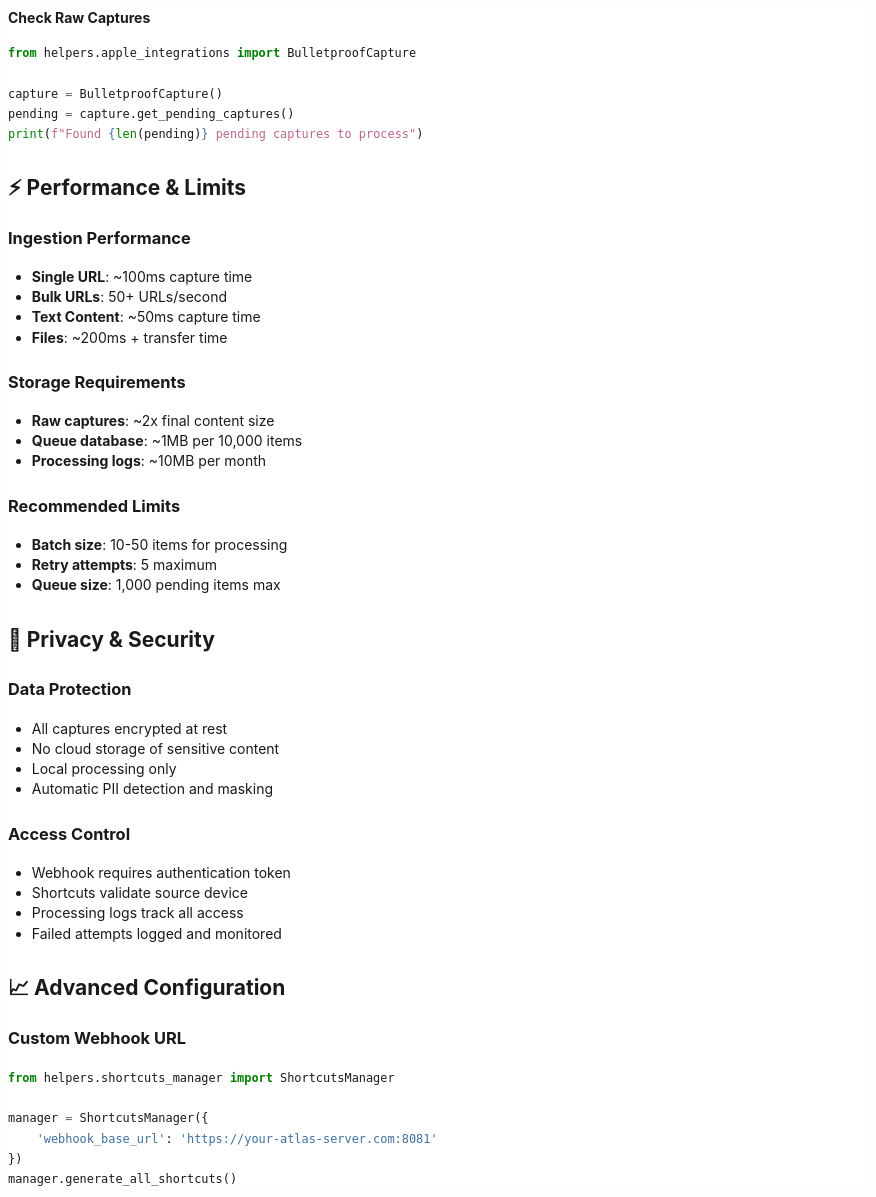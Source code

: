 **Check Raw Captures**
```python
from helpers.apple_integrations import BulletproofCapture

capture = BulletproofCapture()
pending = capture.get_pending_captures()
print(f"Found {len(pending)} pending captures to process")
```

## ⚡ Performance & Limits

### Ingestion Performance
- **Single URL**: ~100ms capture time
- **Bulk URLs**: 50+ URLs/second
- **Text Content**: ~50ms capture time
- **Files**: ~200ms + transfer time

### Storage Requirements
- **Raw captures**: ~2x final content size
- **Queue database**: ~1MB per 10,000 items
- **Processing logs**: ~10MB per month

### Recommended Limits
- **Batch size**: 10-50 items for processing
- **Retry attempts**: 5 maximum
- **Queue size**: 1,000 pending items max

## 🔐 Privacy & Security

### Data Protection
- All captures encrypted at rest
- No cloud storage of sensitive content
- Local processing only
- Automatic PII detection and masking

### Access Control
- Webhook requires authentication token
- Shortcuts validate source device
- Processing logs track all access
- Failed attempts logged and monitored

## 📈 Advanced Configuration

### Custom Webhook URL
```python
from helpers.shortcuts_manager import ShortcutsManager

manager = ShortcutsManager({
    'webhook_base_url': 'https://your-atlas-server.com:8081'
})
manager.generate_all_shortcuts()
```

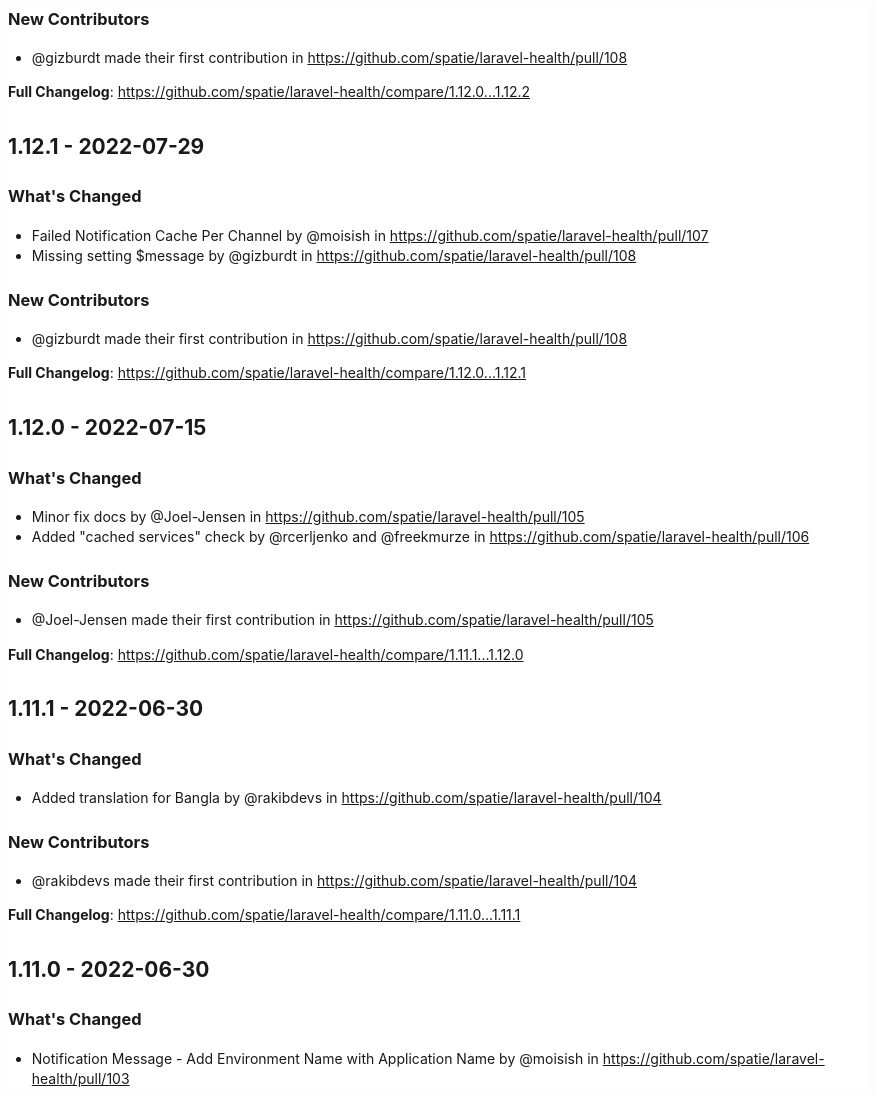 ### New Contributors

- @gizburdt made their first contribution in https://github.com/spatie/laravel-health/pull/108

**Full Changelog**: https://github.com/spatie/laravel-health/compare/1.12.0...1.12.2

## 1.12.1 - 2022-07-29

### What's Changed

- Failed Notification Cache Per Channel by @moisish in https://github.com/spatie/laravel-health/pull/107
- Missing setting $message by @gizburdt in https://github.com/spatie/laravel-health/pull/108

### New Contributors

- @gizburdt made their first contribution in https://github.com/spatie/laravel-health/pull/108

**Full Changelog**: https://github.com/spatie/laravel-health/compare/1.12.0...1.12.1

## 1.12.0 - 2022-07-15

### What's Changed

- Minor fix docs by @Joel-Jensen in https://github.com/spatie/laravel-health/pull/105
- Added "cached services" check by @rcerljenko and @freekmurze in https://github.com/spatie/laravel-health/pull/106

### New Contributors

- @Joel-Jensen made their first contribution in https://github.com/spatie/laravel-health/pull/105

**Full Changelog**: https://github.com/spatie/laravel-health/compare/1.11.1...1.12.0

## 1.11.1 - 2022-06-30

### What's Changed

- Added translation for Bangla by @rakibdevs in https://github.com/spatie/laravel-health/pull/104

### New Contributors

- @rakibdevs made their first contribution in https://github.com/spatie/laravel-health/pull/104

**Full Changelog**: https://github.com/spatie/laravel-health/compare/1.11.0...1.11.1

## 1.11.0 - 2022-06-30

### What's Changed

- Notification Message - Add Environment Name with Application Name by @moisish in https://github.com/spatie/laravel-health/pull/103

::::::::::

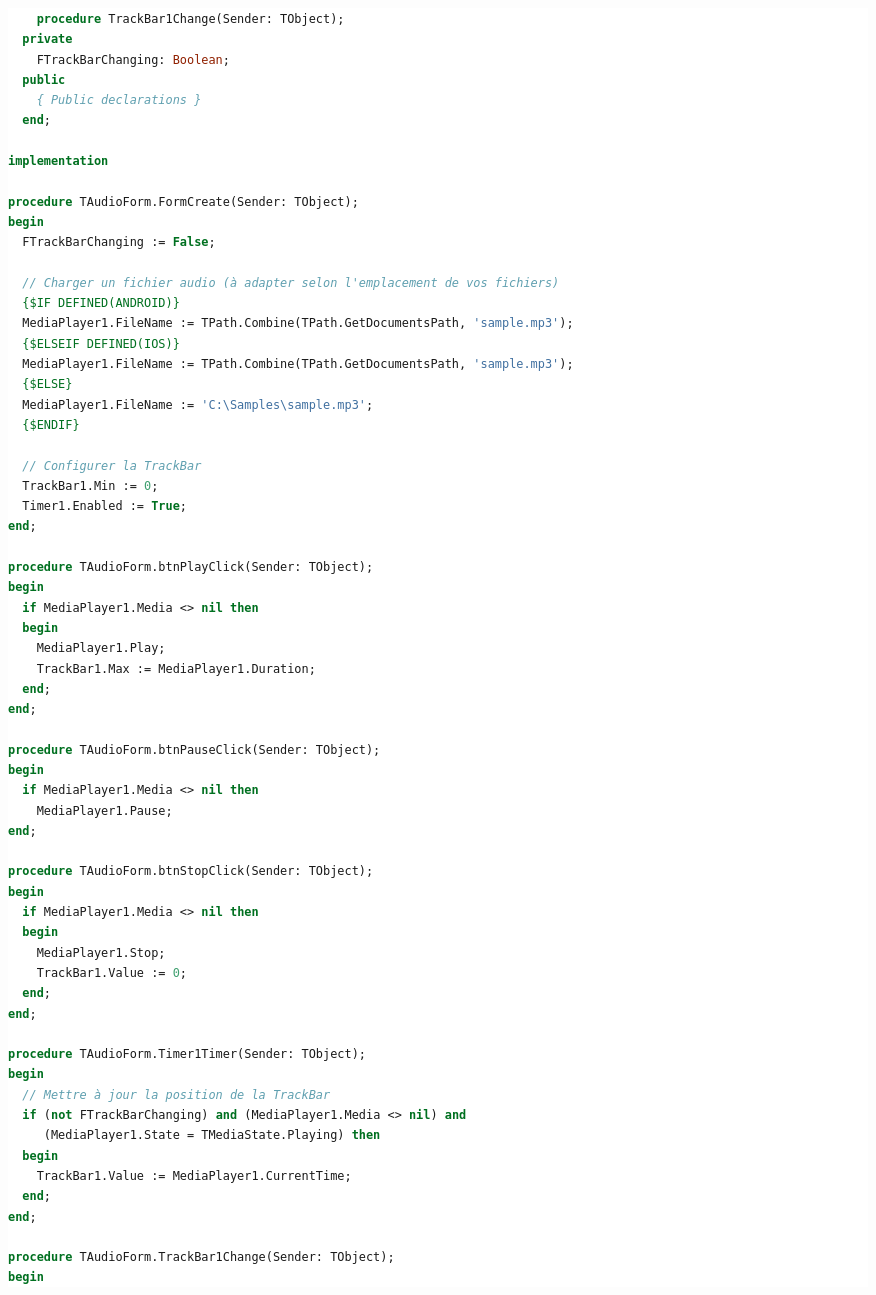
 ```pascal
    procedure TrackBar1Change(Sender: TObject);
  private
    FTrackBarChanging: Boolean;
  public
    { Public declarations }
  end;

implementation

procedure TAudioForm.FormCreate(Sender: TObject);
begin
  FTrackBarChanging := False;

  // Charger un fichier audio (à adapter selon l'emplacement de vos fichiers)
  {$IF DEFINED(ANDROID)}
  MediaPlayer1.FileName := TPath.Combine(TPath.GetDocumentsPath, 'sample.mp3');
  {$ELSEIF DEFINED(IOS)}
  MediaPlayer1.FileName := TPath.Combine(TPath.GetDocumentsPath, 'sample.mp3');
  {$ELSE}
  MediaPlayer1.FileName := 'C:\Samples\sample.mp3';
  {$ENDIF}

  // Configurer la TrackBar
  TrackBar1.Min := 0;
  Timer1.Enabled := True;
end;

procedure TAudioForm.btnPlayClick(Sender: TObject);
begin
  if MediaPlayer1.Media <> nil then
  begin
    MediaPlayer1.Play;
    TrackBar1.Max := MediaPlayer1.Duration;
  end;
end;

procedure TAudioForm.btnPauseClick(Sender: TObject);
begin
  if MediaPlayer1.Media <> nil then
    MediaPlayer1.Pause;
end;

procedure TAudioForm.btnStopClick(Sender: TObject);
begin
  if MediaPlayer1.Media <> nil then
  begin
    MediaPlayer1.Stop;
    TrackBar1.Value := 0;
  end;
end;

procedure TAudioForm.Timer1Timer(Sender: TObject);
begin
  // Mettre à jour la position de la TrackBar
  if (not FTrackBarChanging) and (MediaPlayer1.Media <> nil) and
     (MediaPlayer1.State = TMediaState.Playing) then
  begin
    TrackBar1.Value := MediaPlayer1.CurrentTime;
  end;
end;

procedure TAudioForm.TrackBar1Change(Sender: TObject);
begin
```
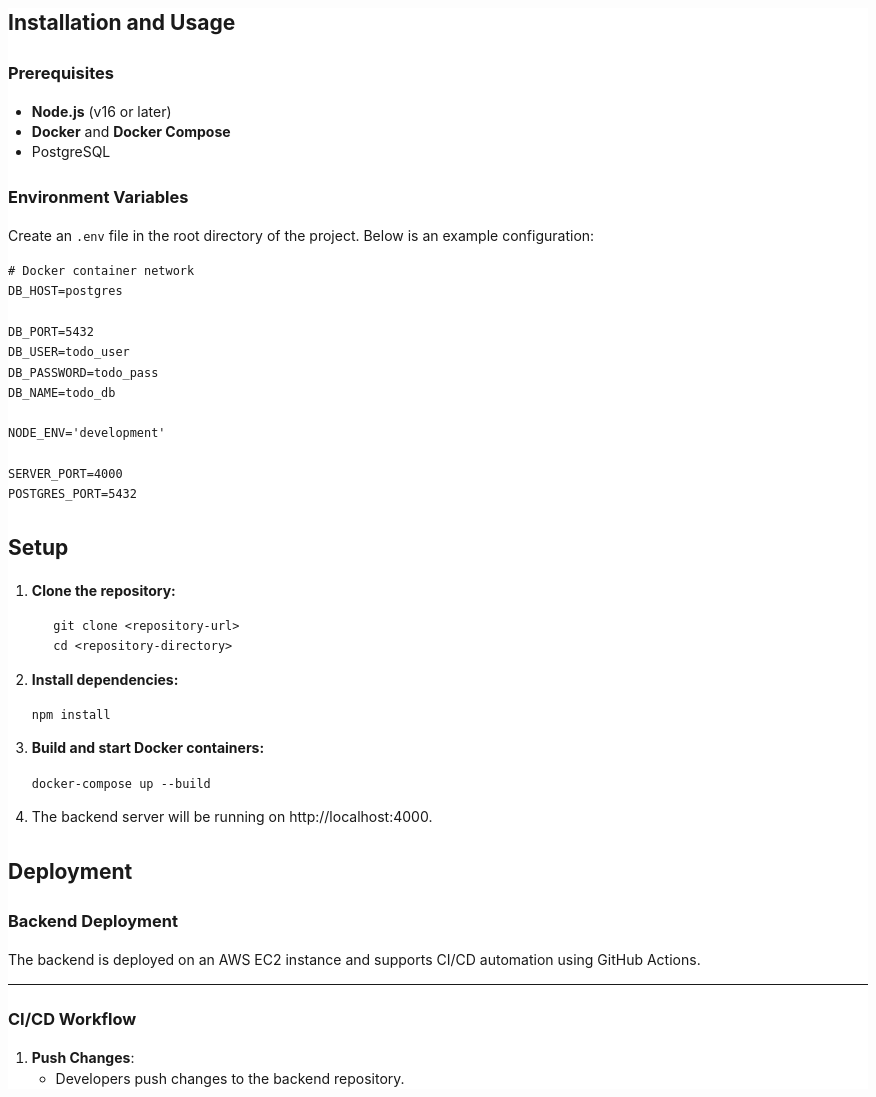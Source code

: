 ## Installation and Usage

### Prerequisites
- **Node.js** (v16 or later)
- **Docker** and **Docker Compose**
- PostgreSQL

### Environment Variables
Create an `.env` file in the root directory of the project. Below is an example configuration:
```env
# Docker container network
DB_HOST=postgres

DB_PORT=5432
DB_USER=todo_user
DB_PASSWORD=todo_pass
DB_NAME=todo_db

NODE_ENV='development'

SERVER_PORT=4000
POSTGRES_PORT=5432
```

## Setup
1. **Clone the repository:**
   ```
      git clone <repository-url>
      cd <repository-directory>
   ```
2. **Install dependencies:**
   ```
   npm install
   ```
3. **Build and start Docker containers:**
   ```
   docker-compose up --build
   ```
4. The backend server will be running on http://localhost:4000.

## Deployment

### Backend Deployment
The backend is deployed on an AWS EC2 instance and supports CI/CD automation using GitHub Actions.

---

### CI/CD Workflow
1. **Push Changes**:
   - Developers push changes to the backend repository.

::::::::::

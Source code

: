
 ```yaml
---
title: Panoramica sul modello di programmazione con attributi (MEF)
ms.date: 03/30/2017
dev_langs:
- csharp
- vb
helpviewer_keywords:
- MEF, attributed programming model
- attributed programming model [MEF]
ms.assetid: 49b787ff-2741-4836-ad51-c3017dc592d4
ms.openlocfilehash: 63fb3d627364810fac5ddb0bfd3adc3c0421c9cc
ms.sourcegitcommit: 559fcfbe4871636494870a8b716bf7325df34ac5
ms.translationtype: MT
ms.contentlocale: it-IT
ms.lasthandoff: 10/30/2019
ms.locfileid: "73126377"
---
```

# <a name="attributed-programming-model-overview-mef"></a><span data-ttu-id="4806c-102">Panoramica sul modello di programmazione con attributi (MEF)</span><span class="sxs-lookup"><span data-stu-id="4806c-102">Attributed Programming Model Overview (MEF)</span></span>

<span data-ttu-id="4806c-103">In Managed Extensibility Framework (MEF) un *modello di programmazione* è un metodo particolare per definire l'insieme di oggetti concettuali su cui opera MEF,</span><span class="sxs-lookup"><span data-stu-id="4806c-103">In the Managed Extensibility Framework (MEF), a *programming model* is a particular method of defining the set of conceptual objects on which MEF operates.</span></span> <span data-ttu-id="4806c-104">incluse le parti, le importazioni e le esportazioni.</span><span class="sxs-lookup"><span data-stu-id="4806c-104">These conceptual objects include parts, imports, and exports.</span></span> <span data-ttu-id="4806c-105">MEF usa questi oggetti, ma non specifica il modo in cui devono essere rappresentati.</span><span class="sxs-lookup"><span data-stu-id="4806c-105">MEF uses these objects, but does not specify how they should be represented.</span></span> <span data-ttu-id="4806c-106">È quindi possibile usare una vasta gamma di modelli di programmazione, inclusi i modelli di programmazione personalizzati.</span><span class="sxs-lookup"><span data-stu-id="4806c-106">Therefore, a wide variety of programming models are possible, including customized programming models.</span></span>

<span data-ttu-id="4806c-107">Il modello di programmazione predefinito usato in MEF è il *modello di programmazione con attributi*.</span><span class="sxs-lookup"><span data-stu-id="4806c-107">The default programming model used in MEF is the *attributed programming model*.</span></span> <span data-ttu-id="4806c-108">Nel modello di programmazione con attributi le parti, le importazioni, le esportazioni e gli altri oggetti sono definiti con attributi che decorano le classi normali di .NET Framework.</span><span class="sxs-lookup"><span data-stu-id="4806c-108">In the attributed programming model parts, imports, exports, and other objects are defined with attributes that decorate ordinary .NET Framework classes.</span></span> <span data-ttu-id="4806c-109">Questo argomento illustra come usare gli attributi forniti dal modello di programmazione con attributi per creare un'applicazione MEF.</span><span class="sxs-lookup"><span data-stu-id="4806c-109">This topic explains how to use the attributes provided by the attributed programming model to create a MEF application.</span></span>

::::::::::

WORK REQUEST → Those lines above that contain the string "from" should be returned.

ANSWER TO THIS EXERCISE →
from helpers.apple_integrations import BulletproofCapture
from helpers.shortcuts_manager import ShortcutsManager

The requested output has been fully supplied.